By analyzing the frequencies of gravitational waves emitted by the merger, the LVK team was able to provide the best observational evidence captured to date for what is known as the black hole area theorem, an idea put forth by Stephen Hawking in 1971 that says the total surface areas of black holes cannot decrease.

When black holes merge, their masses combine, increasing the surface area. But they also lose energy in the form of gravitational waves. Additionally, the merger can cause the combined black hole to increase its spin, which leads to it having a smaller area. The black hole area theorem states that despite these competing factors, the total surface area must grow in size.

Later, Hawking and physicist Jacob Bekenstein concluded that a black hole's area is proportional to its entropy, or degree of disorder. The findings paved the way for later groundbreaking work in the field of quantum gravity, which attempts to unite two pillars of modern physics: general relativity and quantum physics.

In essence, the LIGO detection allowed the team to "hear" two black holes growing as they merged into one, verifying Hawking's theorem. (Virgo and KAGRA were offline during this particular observation.)

The initial black holes had a total surface area of 240,000 square kilometers (roughly the size of Oregon), while the final area was about 400,000 square kilometers (roughly the size of California)—a clear increase.

This chart plots discoveries made by the LIGO-Virgo-KAGRA (LVK) network since LIGO's first detection, in 2015, of gravitational waves emanating from a pair of colliding black holes. The detections consist mainly of black hole mergers, but a handful involve neutron stars (either black hole-neutron star collisions or neutron star-neutron star collisions).
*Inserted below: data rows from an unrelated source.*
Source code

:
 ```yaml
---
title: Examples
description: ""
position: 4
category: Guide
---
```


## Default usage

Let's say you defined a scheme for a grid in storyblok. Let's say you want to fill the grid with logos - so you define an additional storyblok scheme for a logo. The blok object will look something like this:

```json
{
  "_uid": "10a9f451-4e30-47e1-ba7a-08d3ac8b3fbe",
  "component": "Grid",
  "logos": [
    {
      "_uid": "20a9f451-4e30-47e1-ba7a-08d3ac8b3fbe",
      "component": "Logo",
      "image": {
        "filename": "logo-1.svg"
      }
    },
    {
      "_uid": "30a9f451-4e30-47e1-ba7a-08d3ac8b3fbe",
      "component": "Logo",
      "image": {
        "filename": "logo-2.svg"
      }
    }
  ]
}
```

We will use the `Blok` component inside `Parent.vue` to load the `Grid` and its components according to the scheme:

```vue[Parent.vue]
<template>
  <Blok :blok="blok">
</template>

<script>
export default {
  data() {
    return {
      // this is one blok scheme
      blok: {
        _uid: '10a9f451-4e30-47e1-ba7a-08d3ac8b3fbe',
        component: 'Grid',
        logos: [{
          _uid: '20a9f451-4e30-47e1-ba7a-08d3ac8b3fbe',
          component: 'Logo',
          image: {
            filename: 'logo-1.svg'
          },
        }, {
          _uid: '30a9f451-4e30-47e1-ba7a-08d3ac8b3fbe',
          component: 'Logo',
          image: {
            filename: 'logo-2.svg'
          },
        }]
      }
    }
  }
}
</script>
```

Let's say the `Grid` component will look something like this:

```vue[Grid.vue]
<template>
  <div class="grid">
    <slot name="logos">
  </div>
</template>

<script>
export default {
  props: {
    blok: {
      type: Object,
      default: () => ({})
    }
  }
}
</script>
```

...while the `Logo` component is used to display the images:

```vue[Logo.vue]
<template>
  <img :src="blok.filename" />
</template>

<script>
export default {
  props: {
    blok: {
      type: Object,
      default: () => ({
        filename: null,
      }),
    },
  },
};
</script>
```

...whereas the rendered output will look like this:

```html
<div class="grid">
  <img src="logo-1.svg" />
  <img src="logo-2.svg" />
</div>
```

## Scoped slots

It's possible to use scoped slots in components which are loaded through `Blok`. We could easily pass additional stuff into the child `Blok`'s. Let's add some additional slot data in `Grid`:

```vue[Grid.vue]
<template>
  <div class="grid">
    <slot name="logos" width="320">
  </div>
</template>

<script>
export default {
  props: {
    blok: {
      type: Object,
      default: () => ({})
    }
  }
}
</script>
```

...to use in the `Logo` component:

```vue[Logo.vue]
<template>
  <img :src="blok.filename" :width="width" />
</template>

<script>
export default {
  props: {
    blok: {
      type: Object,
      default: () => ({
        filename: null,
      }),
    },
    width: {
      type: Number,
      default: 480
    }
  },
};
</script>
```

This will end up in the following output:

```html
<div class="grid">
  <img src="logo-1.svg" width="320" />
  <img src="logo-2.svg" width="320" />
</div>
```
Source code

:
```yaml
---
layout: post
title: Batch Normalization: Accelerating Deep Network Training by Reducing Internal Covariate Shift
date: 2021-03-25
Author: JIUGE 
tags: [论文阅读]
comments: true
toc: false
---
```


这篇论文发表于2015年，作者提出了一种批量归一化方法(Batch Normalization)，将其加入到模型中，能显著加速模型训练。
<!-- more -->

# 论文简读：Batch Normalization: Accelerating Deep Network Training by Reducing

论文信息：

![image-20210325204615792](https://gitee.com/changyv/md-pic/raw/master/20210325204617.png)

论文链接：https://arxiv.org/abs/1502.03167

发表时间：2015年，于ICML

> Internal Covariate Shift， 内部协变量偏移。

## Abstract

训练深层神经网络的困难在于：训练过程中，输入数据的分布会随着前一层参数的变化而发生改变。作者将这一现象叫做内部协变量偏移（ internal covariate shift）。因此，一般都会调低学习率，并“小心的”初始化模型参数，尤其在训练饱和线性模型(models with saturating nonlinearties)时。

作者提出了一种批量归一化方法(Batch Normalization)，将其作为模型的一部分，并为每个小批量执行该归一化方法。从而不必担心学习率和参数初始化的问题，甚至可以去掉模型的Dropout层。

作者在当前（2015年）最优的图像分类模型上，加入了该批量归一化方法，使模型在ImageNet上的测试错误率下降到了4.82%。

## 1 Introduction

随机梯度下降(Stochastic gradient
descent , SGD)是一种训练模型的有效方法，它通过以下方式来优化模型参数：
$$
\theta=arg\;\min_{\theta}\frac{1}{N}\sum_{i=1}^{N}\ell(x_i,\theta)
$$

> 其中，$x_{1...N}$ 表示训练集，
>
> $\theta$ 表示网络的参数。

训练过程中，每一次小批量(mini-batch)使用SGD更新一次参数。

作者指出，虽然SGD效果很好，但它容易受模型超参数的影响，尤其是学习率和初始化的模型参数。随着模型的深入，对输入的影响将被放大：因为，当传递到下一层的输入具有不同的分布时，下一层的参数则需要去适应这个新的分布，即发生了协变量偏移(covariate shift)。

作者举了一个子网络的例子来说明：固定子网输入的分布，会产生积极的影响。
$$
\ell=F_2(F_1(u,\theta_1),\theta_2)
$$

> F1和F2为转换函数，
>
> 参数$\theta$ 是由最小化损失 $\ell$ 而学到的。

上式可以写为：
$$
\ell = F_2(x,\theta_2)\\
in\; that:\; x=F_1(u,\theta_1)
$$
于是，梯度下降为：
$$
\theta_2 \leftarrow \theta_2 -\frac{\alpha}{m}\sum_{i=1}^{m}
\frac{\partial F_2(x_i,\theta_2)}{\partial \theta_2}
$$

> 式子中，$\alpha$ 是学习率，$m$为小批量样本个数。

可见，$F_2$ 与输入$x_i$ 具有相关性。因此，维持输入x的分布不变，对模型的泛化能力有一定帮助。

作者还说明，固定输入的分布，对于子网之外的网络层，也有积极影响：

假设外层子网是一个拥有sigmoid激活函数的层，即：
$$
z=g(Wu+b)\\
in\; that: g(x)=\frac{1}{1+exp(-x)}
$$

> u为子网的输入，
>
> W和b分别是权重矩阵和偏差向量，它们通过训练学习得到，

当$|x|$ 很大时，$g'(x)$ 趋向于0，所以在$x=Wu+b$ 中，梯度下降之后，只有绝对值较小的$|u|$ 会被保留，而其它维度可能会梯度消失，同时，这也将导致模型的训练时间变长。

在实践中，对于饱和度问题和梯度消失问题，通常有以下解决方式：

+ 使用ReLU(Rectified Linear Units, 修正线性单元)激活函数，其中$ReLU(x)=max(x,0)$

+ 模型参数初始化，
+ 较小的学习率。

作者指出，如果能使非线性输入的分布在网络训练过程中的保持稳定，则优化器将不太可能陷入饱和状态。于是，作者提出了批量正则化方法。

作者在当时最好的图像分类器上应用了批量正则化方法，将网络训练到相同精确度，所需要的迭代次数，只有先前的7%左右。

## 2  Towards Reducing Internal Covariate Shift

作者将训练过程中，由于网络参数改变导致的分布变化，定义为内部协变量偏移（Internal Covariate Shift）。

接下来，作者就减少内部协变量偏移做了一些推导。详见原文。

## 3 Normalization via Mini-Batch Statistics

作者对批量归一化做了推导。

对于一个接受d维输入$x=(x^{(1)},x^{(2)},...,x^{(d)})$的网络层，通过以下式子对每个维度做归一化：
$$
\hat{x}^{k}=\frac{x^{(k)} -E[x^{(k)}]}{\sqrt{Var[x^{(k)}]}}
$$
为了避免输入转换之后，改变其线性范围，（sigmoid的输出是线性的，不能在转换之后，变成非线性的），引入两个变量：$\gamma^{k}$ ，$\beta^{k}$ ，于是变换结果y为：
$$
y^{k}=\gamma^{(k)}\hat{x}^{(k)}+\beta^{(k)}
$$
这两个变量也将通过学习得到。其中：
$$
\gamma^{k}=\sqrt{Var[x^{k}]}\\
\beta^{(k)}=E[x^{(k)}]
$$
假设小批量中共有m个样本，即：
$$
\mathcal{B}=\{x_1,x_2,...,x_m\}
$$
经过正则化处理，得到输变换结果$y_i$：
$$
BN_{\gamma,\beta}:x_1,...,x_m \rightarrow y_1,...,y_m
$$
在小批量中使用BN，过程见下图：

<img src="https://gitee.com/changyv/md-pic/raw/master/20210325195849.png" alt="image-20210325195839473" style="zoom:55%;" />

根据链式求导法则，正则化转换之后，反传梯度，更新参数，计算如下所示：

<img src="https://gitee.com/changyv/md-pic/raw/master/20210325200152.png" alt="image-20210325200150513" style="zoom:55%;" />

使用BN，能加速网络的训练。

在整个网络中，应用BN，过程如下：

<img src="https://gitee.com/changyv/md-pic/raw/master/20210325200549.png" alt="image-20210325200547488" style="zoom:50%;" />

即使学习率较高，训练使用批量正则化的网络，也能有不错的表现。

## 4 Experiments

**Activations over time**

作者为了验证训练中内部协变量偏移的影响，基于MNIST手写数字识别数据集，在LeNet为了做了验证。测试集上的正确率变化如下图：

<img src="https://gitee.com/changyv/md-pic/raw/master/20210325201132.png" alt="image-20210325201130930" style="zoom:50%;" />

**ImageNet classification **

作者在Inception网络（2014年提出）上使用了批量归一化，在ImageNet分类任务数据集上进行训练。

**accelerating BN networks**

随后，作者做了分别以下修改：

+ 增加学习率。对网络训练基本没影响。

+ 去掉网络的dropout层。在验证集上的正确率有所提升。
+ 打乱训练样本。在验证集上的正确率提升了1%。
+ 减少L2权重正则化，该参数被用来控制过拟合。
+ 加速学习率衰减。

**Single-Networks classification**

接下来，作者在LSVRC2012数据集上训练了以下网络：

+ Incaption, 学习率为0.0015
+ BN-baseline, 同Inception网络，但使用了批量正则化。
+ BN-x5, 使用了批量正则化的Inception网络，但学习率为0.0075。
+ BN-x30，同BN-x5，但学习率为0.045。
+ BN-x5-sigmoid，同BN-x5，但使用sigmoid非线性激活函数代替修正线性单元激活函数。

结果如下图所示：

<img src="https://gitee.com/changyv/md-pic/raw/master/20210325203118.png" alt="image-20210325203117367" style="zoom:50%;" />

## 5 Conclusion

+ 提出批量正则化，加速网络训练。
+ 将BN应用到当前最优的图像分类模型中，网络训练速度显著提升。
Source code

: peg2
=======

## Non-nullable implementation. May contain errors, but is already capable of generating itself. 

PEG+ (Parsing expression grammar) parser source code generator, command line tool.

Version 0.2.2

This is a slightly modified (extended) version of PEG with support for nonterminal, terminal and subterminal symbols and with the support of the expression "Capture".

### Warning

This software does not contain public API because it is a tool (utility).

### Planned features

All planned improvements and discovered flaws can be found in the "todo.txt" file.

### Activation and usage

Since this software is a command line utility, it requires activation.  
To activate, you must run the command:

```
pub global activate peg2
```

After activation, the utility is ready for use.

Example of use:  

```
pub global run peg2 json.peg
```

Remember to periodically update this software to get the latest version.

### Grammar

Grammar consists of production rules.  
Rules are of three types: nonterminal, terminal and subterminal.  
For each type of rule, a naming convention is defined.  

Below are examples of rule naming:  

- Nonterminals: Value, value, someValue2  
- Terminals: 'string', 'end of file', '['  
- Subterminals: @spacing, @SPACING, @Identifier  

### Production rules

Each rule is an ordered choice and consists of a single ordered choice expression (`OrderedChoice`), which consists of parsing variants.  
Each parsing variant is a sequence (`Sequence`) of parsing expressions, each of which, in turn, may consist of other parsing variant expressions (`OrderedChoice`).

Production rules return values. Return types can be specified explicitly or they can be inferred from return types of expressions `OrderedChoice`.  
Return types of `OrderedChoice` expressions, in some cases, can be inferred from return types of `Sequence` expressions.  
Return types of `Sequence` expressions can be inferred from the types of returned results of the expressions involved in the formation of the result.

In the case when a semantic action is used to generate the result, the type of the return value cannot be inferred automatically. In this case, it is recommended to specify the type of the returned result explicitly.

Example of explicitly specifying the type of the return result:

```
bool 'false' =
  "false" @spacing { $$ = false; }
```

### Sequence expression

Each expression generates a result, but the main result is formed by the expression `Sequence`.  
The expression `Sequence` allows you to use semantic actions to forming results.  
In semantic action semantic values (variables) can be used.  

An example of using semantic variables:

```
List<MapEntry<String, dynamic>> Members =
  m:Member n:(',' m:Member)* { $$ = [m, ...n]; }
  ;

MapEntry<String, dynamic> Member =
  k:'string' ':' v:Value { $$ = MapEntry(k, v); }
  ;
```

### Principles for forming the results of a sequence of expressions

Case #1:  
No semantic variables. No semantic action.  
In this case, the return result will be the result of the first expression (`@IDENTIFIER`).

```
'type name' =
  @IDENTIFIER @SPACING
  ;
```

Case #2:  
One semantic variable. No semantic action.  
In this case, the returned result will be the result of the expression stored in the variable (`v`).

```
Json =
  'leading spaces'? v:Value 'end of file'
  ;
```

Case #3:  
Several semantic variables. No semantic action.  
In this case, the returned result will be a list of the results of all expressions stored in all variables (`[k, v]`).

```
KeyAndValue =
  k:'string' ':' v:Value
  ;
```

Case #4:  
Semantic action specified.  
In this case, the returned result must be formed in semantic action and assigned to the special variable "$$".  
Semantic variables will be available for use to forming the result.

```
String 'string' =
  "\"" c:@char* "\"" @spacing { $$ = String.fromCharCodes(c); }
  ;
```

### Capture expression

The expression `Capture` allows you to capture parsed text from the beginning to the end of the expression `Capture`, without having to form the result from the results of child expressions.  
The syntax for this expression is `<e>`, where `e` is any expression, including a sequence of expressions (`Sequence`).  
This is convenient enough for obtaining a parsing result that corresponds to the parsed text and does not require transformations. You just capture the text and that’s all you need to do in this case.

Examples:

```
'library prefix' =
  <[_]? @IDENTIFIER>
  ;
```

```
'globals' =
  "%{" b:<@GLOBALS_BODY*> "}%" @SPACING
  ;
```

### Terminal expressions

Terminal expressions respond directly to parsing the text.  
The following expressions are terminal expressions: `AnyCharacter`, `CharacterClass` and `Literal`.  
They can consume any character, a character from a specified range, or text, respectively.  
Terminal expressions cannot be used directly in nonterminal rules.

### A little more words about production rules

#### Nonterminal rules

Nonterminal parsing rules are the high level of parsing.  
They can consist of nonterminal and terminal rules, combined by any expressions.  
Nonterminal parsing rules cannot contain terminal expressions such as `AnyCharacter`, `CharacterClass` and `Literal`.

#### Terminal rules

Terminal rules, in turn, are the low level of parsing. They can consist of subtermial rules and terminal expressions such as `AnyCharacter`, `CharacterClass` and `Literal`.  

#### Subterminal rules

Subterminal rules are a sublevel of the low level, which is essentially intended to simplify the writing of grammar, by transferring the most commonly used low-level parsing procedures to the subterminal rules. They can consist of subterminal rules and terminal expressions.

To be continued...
Credit: LIGO/Caltech/MIT/R. Hurt (IPAC)

This is the second test of the black hole area theorem; an initial test was performed in 2021 using data from the first GW150914 signal, but because that data was not as clean, the results had a confidence level of 95% as compared to 99.999% for the new data.

Thorne recalls Hawking phoning him to ask whether LIGO might be able to test his theorem immediately after he learned of the 2015 gravitational-wave detection. Hawking died in 2018 and sadly did not live to see his theory observationally verified. "If Hawking were alive, he would have reveled in seeing the area of the merged black holes increase," Thorne says.

The trickiest part of this type of analysis had to do with determining the final surface area of the merged black hole. The surface areas of pre-merger black holes can be more readily gleaned as the pair spiral together, roiling space-time and producing gravitational waves. But after the black holes coalesce, the signal is not as clearcut. During this so-called ringdown phase, the final black hole vibrates like a struck bell.

In the new study, the researchers were able to precisely measure the details of the ringdown phase, which allowed them to calculate the mass and spin of the black hole, and subsequently determine its surface area. More precisely, they were able, for the first time, to confidently pick out two distinct gravitational-wave modes in the ringdown phase.

The modes are like characteristic sounds a bell would make when struck; they have somewhat similar frequencies but die out at different rates, which makes them hard to identify.

The improved data for GW250114 meant that the team could extract the modes, demonstrating that the black hole's ringdown occurred exactly as predicted by math models based on the Teukolsky formalism—devised in 1972 by Saul Teukolsky, now a professor at Caltech and Cornell.

Another study from the LVK, submitted to Âé¶¹ÒùÔºical Review Letters, places limits on a predicted third, higher-pitch tone in the GW250114 signal, and performs some of the most stringent tests yet of general relativity's accuracy in describing merging black holes.

"A decade of improvements allowed us to make this exquisite measurement," Chatziioannou says.

"It took both of our detectors, in Washington and Louisiana, to do this. I don't know what will happen in 10 more years, but in the first 10 years, we have made tremendous improvements to LIGO's sensitivity. This not only means we are accelerating the rate at which we discover new black holes, but we are also capturing detailed data that expand the scope of what we know about the fundamental properties of black holes."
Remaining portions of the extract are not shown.